Von Bernhard Lohr, Landkreis

So wünschen sich Bürger ihre Minister: Sie sollen die Probleme erkennen, schnell reagieren und sie lösen. So gesehen hat Bundesverkehrsminister Alexander Dobrindt (CSU) am Freitagnachmittag bei einem Besuch am Bahnhof in Haar alles richtig gemacht. Ausgerechnet als er auf einer CSU-Tour zu vier Problembahnhöfen im Landkreis München in Haar Station machte und sich anhören musste, dass es um die Barrierefreiheit schlecht bestellt ist, fiel der Aufzug aus. CSU-Gemeinderätin Bettina Endriss-Herz, die mit dem Rollstuhl noch runter in die Unterführung gekommen war, saß fest.

Dobrindt zögerte nicht. Er packte den Rollstuhl an der einen Seite, der Landtagsabgeordnete Ernst Weidenbusch und der Bundestagsabgeordnete Florian Hahn an der anderen. Und rauf ging es die Treppe.

Das Bild von den zupackenden CSU-Politikern, deren Aktion viele Passanten am Bahnhof mit Respekt zur Kenntnis nahmen, war im Grunde genau die Botschaft, die von diesem Tag ausgehen sollte: Die Verkehrssituation im Landkreis ist eines der drängenden Probleme. Die CSU hat das im Landkreis erkannt und mit ihrem Verkehrsminister in Berlin den richtigen Ansprechpartner. Der Landkreis ist unter anderem mit dem Ausbau der A 99 im Bundesverkehrswegeplan üppig bedacht. Doch als CSU-Kommunalpolitiker aus dem Landkreis kürzlich bei Dobrindt in Berlin waren, kamen auch andere Missstände auf den Tisch. Der Zustand an den Bahnhöfen müsse sich bessern, hieß es in einer vollmundig als "Berliner Erklärung" versendeten Mitteilung.

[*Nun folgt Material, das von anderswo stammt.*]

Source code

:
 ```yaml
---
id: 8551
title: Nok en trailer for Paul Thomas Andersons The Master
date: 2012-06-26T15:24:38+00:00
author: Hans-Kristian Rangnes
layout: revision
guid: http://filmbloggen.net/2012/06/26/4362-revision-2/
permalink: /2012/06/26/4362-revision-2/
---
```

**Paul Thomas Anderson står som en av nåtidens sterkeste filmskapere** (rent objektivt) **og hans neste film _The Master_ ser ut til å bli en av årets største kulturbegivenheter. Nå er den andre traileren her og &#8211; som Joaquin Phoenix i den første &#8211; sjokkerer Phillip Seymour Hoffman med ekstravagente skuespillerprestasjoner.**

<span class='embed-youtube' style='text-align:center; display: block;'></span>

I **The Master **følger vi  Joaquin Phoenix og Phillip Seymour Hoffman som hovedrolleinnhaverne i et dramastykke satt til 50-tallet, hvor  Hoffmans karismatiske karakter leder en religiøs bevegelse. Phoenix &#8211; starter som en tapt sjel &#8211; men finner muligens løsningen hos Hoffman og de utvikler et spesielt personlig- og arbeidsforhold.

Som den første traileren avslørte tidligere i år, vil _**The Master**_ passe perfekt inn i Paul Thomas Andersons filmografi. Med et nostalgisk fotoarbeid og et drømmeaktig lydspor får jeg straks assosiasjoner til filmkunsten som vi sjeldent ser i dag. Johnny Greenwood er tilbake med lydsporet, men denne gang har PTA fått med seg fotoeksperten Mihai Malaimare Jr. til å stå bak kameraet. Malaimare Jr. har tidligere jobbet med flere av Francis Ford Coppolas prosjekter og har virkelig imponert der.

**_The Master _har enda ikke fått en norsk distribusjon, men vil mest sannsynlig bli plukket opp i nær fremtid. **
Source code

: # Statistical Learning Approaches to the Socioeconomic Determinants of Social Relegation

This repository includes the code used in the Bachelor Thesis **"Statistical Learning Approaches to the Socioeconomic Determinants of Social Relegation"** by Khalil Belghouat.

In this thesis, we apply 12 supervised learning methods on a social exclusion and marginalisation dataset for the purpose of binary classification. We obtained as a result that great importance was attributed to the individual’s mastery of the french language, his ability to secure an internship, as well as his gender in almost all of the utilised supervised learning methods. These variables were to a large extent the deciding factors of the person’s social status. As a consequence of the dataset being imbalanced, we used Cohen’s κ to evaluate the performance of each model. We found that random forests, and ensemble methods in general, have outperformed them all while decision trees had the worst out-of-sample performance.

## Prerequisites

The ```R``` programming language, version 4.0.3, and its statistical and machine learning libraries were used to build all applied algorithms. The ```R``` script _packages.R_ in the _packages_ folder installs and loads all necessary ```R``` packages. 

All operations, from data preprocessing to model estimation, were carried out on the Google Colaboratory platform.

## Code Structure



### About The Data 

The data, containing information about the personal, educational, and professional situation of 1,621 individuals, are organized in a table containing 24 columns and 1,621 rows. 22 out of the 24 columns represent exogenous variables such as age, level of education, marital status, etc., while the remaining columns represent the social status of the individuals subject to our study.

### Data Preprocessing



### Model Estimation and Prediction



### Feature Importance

Die Bürgermeister aus Oberschleißheim und Haar erschienen unerwartet

Nun war Dobrindt auf Einladung von CSU-Kreischef Hahn - wie damals zugesagt - gekommen, um sich in einem Parforce-Ritt Missstände in Oberschleißheim, Haar, Hohenbrunn und Ebenhausen-Schäftlarn anzusehen. Und der Minister erlebte einen denkwürdigen Nachmittag mit Bürgergesprächen, die im Verkehrslärm untergingen. Debatten entwickelten sich, weil unerwarteterweise außer CSU-Politikern und Bahn-Vorständen auch Vertreter von Freien Wählern und SPD kamen, die die Gunst der Stunde nutzten, ihre Sicht zu schildern.

Kurzzeitig schien es, der enge Zeitplan könnte wegen des dichten Berufsverkehrs auf der B 471 komplett aus den Fugen geraten. Als CSU-Kreisgeschäftsführer Eduard Boger seine Leute in Haar, Hohenbrunn und Schäftlarn per Handy informierte, der Minister werde wegen des Staus später kommen, kam das gar nicht schlecht an. So erlebe der Minister wenigstens, was los sei auf den Straßen, hieß es.

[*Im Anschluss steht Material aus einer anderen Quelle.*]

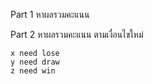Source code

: Part 1 หาผลรวมคะแนน

Part 2 หาผลรวมคะแนน ตามเงื่อนไขใหม่


```
x need lose
y need draw
z need win
```


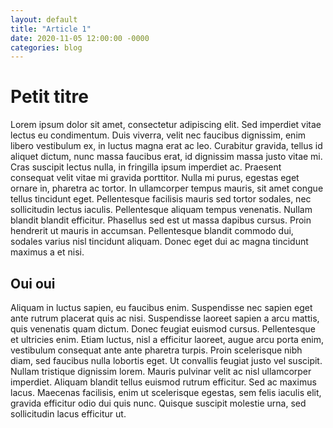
 ```yaml
---
layout: default
title: "Article 1"
date: 2020-11-05 12:00:00 -0000
categories: blog
---
```


# Petit titre

Lorem ipsum dolor sit amet, consectetur adipiscing elit. Sed imperdiet vitae lectus eu condimentum. Duis viverra, velit nec faucibus dignissim, enim libero vestibulum ex, in luctus magna erat ac leo. Curabitur gravida, tellus id aliquet dictum, nunc massa faucibus erat, id dignissim massa justo vitae mi. Cras suscipit lectus nulla, in fringilla ipsum imperdiet ac. Praesent consequat velit vitae mi gravida porttitor. Nulla mi purus, egestas eget ornare in, pharetra ac tortor. In ullamcorper tempus mauris, sit amet congue tellus tincidunt eget. Pellentesque facilisis mauris sed tortor sodales, nec sollicitudin lectus iaculis. Pellentesque aliquam tempus venenatis. Nullam blandit blandit efficitur. Phasellus sed est ut massa dapibus cursus. Proin hendrerit ut mauris in accumsan. Pellentesque blandit commodo dui, sodales varius nisl tincidunt aliquam. Donec eget dui ac magna tincidunt maximus a et nisi.

## Oui oui

Aliquam in luctus sapien, eu faucibus enim. Suspendisse nec sapien eget ante rutrum placerat quis ac nisi. Suspendisse laoreet sapien a arcu mattis, quis venenatis quam dictum. Donec feugiat euismod cursus. Pellentesque et ultricies enim. Etiam luctus, nisl a efficitur laoreet, augue arcu porta enim, vestibulum consequat ante ante pharetra turpis. Proin scelerisque nibh diam, sed faucibus nulla lobortis eget. Ut convallis feugiat justo vel suscipit. Nullam tristique dignissim lorem. Mauris pulvinar velit ac nisl ullamcorper imperdiet. Aliquam blandit tellus euismod rutrum efficitur. Sed ac maximus lacus. Maecenas facilisis, enim ut scelerisque egestas, sem felis iaculis elit, gravida efficitur odio dui quis nunc. Quisque suscipit molestie urna, sed sollicitudin lacus efficitur ut.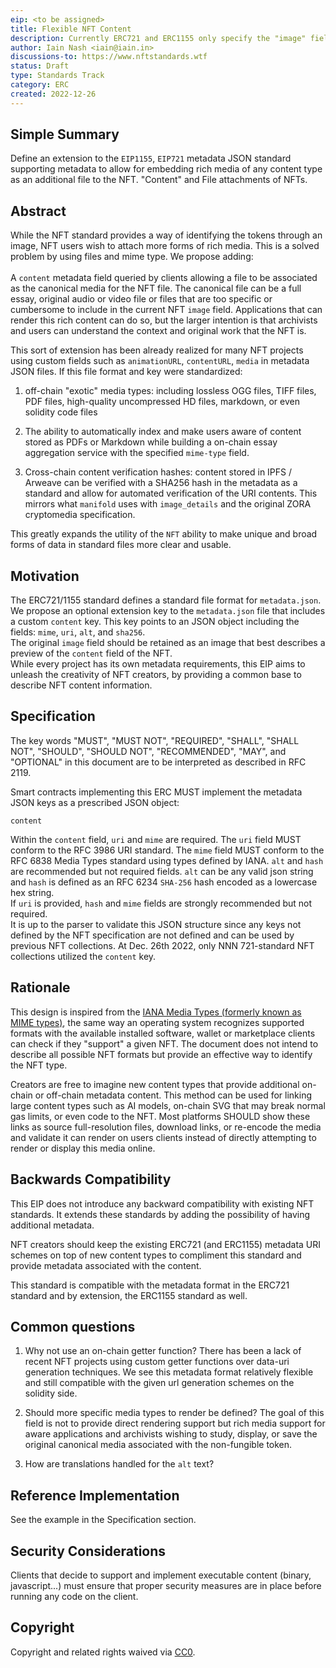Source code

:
 ```yaml
---
eip: <to be assigned>
title: Flexible NFT Content
description: Currently ERC721 and ERC1155 only specify the "image" field in metadata for images. This proposal adds specifications for a more flexible "content" field type.
author: Iain Nash <iain@iain.in>
discussions-to: https://www.nftstandards.wtf
status: Draft
type: Standards Track
category: ERC
created: 2022-12-26
---
```


## Simple Summary
Define an extension to the `EIP1155`, `EIP721` metadata JSON standard supporting metadata to allow for embedding rich media of any content type as an additional file to the NFT. "Content" and File attachments of NFTs.
    
## Abstract
While the NFT standard provides a way of identifying the tokens through an image, NFT users wish to attach more forms of rich media. This is a solved problem by using files and mime type.
We propose adding:<br><br>
 A `content` metadata field queried by clients allowing a file to be associated as the canonical media for the NFT file. The canonical file can be a full essay, original audio or video file or files that are too specific or cumbersome to include in the current NFT `image` field. Applications that can render this rich content can do so, but the larger intention is that archivists and users can understand the context and original work that the NFT is.

This sort of extension has been already realized for many NFT projects using custom fields such as `animationURL`, `contentURL`, `media` in metadata JSON files. If this file format and key were standardized:


1. off-chain "exotic" media types: including lossless OGG files, TIFF files, PDF files, high-quality uncompressed HD files, markdown, or even solidity code files

2. The ability to automatically index and make users aware of content stored as PDFs or Markdown while building a on-chain essay aggregation service with the specified `mime-type` field.

3. Cross-chain content verification hashes: content stored in IPFS / Arweave can be verified with a SHA256 hash in the metadata as a standard and allow for automated verification of the URI contents. This mirrors what `manifold` uses with `image_details` and the original ZORA cryptomedia specification.

This greatly expands the utility of the `NFT` ability to make unique and broad forms of data in standard files more clear and usable.
    
## Motivation
    
The ERC721/1155 standard defines a standard file format for `metadata.json`. We propose an optional extension key to the `metadata.json` file that includes a custom `content` key. This key points to an JSON object including the fields: `mime`, `uri`, `alt`, and `sha256`.<br>
The original `image` field should be retained as an image that best describes a preview of the `content` field of the NFT.<br>
While every project has its own metadata requirements, this EIP aims to unleash the creativity of NFT creators, by providing a common base to describe NFT content information.<br>

## Specification
    
The key words "MUST", "MUST NOT", "REQUIRED", "SHALL", "SHALL NOT", "SHOULD", "SHOULD NOT", "RECOMMENDED", "MAY", and "OPTIONAL" in this document are to be interpreted as described in RFC 2119.<br>

Smart contracts implementing this ERC MUST implement the metadata JSON keys as a prescribed JSON object:

`content`

Within the `content` field, `uri` and `mime` are required. The `uri` field MUST conform to the RFC 3986 URI standard. The `mime` field MUST conform to the RFC 6838 Media Types standard using types defined by IANA. `alt` and `hash` are recommended but not required fields. `alt` can be any valid json string and `hash` is defined as an RFC 6234 `SHA-256` hash encoded as a lowercase hex string.
<br>
If `uri` is provided, `hash` and `mime` fields are strongly recommended but not required. 
<br>
It is up to the parser to validate this JSON structure since any keys not defined by the NFT specification are not defined and can be used by previous NFT collections. At Dec. 26th 2022, only NNN 721-standard NFT collections utilized the `content` key.
<br>

## Rationale
This design is inspired from the [IANA Media Types (formerly known as MIME types)](https://www.iana.org/assignments/media-types/media-types.xhtml), the same way an operating system recognizes supported formats with the available installed software, wallet or marketplace clients can check if they "support" a given NFT. The document does not intend to describe all possible NFT formats but provide an effective way to identify the NFT type.

Creators are free to imagine new content types that provide additional on-chain or off-chain metadata content. This method can be used for linking large content types such as AI models, on-chain SVG that may break normal gas limits, or even code to the NFT. Most platforms SHOULD show these links as source full-resolution files, download links, or re-encode the media and validate it can render on users clients instead of directly attempting to render or display this media online.

## Backwards Compatibility

This EIP does not introduce any backward compatibility with existing NFT standards. It extends these standards by adding the possibility of having additional metadata.

NFT creators should keep the existing ERC721 (and ERC1155) metadata URI schemes on top of new content types to compliment this standard and provide metadata associated with the content.
    
This standard is compatible with the metadata format in the ERC721 standard and by extension, the ERC1155 standard as well.


## Common questions

1. Why not use an on-chain getter function?
    There has been a lack of recent NFT projects using custom getter functions over data-uri generation techniques. We see this metadata format relatively flexible and still compatible with the given url generation schemes on the solidity side.

2. Should more specific media types to render be defined?
    The goal of this field is not to provide direct rendering support but rich media support for aware applications and archivists wishing to study, display, or save the original canonical media associated with the non-fungible token.

3. How are translations handled for the `alt` text?

## Reference Implementation

See the example in the Specification section.

## Security Considerations

Clients that decide to support and implement executable content (binary, javascript...) must ensure that proper security measures are in place before running any code on the client.

## Copyright
Copyright and related rights waived via [CC0](https://creativecommons.org/publicdomain/zero/1.0/).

Mit was für Erwartungen der Besuch Dobrindts verbunden war, zeigte sich besonders in Oberschleißheim, wo die Bahnschranke an der B 471 die Gemeinde teilt. Seit Jahrzehnten kämpft Peter Benthues für eine Tieferlegung der Trasse, seit zwölf Jahren als Vorsitzender der Bürgerinitiative. Am Freitag bearbeitete er an seinem 79. Geburtstag direkt unter der meist auf Rot stehenden Schrankenampel Dobrindt und den anwesenden DB-Konzernbevollmächtigten für Bayern, Klaus-Dieter Josel. Eine Studie habe schon vor 19 Jahren belegt, dass die Gleise tiefer gelegt werden könnten, sagte er.

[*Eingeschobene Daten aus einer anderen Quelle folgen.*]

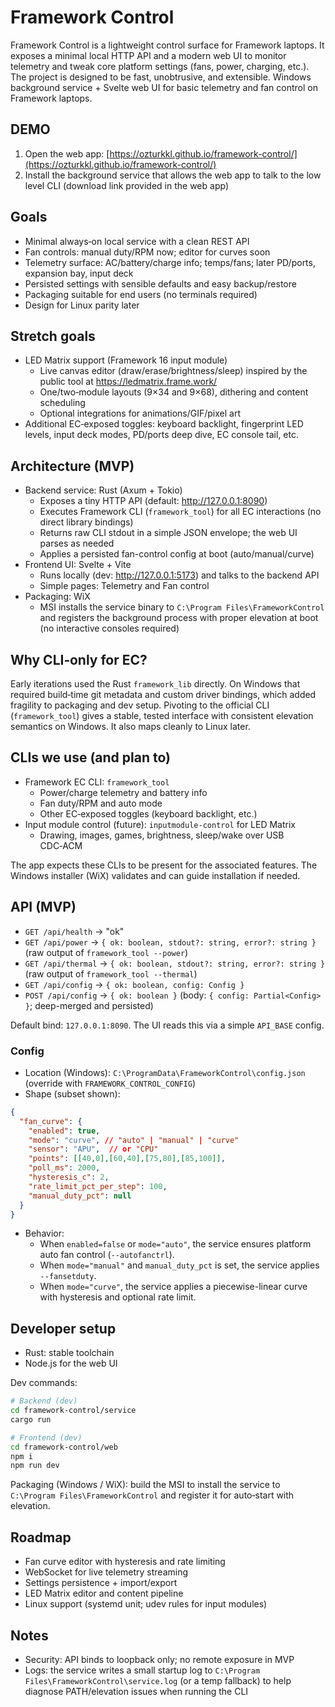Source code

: # Framework Control

Framework Control is a lightweight control surface for Framework laptops. It exposes a minimal local HTTP API and a modern web UI to monitor telemetry and tweak core platform settings (fans, power, charging, etc.). The project is designed to be fast, unobtrusive, and extensible. Windows background service + Svelte web UI for basic telemetry and fan control on Framework laptops.

## DEMO

1. Open the web app: [https://ozturkkl.github.io/framework-control/](https://ozturkkl.github.io/framework-control/)
2. Install the background service that allows the web app to talk to the low level CLI (download link provided in the web app)

## Goals

- Minimal always‑on local service with a clean REST API
- Fan controls: manual duty/RPM now; editor for curves soon
- Telemetry surface: AC/battery/charge info; temps/fans; later PD/ports, expansion bay, input deck
- Persisted settings with sensible defaults and easy backup/restore
- Packaging suitable for end users (no terminals required)
- Design for Linux parity later

## Stretch goals

- LED Matrix support (Framework 16 input module)
  - Live canvas editor (draw/erase/brightness/sleep) inspired by the public tool at https://ledmatrix.frame.work/
  - One/two‑module layouts (9×34 and 9×68), dithering and content scheduling
  - Optional integrations for animations/GIF/pixel art
- Additional EC‑exposed toggles: keyboard backlight, fingerprint LED levels, input deck modes, PD/ports deep dive, EC console tail, etc.

## Architecture (MVP)

- Backend service: Rust (Axum + Tokio)
  - Exposes a tiny HTTP API (default: http://127.0.0.1:8090)
  - Executes Framework CLI (`framework_tool`) for all EC interactions (no direct library bindings)
  - Returns raw CLI stdout in a simple JSON envelope; the web UI parses as needed
  - Applies a persisted fan-control config at boot (auto/manual/curve)
- Frontend UI: Svelte + Vite
  - Runs locally (dev: http://127.0.0.1:5173) and talks to the backend API
  - Simple pages: Telemetry and Fan control
- Packaging: WiX
  - MSI installs the service binary to `C:\Program Files\FrameworkControl` and registers the background process with proper elevation at boot (no interactive consoles required)

## Why CLI‑only for EC?

Early iterations used the Rust `framework_lib` directly. On Windows that required build‑time git metadata and custom driver bindings, which added fragility to packaging and dev setup. Pivoting to the official CLI (`framework_tool`) gives a stable, tested interface with consistent elevation semantics on Windows. It also maps cleanly to Linux later.

## CLIs we use (and plan to)

- Framework EC CLI: `framework_tool`
  - Power/charge telemetry and battery info
  - Fan duty/RPM and auto mode
  - Other EC‑exposed toggles (keyboard backlight, etc.)
- Input module control (future): `inputmodule-control` for LED Matrix
  - Drawing, images, games, brightness, sleep/wake over USB CDC‑ACM

The app expects these CLIs to be present for the associated features. The Windows installer (WiX) validates and can guide installation if needed.

## API (MVP)

- `GET /api/health` → "ok"
- `GET /api/power` → `{ ok: boolean, stdout?: string, error?: string }` (raw output of `framework_tool --power`)
- `GET /api/thermal` → `{ ok: boolean, stdout?: string, error?: string }` (raw output of `framework_tool --thermal`)
- `GET /api/config` → `{ ok: boolean, config: Config }`
- `POST /api/config` → `{ ok: boolean }` (body: `{ config: Partial<Config> }`; deep-merged and persisted)

Default bind: `127.0.0.1:8090`. The UI reads this via a simple `API_BASE` config.

### Config

- Location (Windows): `C:\ProgramData\FrameworkControl\config.json` (override with `FRAMEWORK_CONTROL_CONFIG`)
- Shape (subset shown):

```json
{
  "fan_curve": {
    "enabled": true,
    "mode": "curve", // "auto" | "manual" | "curve"
    "sensor": "APU",  // or "CPU"
    "points": [[40,0],[60,40],[75,80],[85,100]],
    "poll_ms": 2000,
    "hysteresis_c": 2,
    "rate_limit_pct_per_step": 100,
    "manual_duty_pct": null
  }
}
```

- Behavior:
  - When `enabled=false` or `mode="auto"`, the service ensures platform auto fan control (`--autofanctrl`).
  - When `mode="manual"` and `manual_duty_pct` is set, the service applies `--fansetduty`.
  - When `mode="curve"`, the service applies a piecewise-linear curve with hysteresis and optional rate limit.

## Developer setup

- Rust: stable toolchain
- Node.js for the web UI

Dev commands:

```bash
# Backend (dev)
cd framework-control/service
cargo run

# Frontend (dev)
cd framework-control/web
npm i
npm run dev
```

Packaging (Windows / WiX): build the MSI to install the service to `C:\Program Files\FrameworkControl` and register it for auto‑start with elevation.

## Roadmap

- Fan curve editor with hysteresis and rate limiting
- WebSocket for live telemetry streaming
- Settings persistence + import/export
- LED Matrix editor and content pipeline
- Linux support (systemd unit; udev rules for input modules)

## Notes

- Security: API binds to loopback only; no remote exposure in MVP
- Logs: the service writes a small startup log to `C:\Program Files\FrameworkControl\service.log` (or a temp fallback) to help diagnose PATH/elevation issues when running the CLI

"So leicht kann sich die Bahn das nicht machen."

Als sich Josel wenig beeindruckt zeigte, machte er Druck: "So einfach kann sich die Bahn das nicht machen." Bürgermeister Christian Kuchlbauer (Freie Wähler) hatte die aktualisierte Machbarkeitsstudie dabei und versuchte, während er mit dem Papier in der Hand herumfuchtelte, Josel und Dobrindt klar zu machen, wie dringend der Trog und die Verlegung der Bahnsteige nach Süden seien. Sobald die Veterinärmedizinische Fakultät kommt, werden südlich der B 471 bis zu 5000 Studierende und Beschäftigte erwartet. Die Anbindung müsse optimiert werden, sagte Kuchlbauer.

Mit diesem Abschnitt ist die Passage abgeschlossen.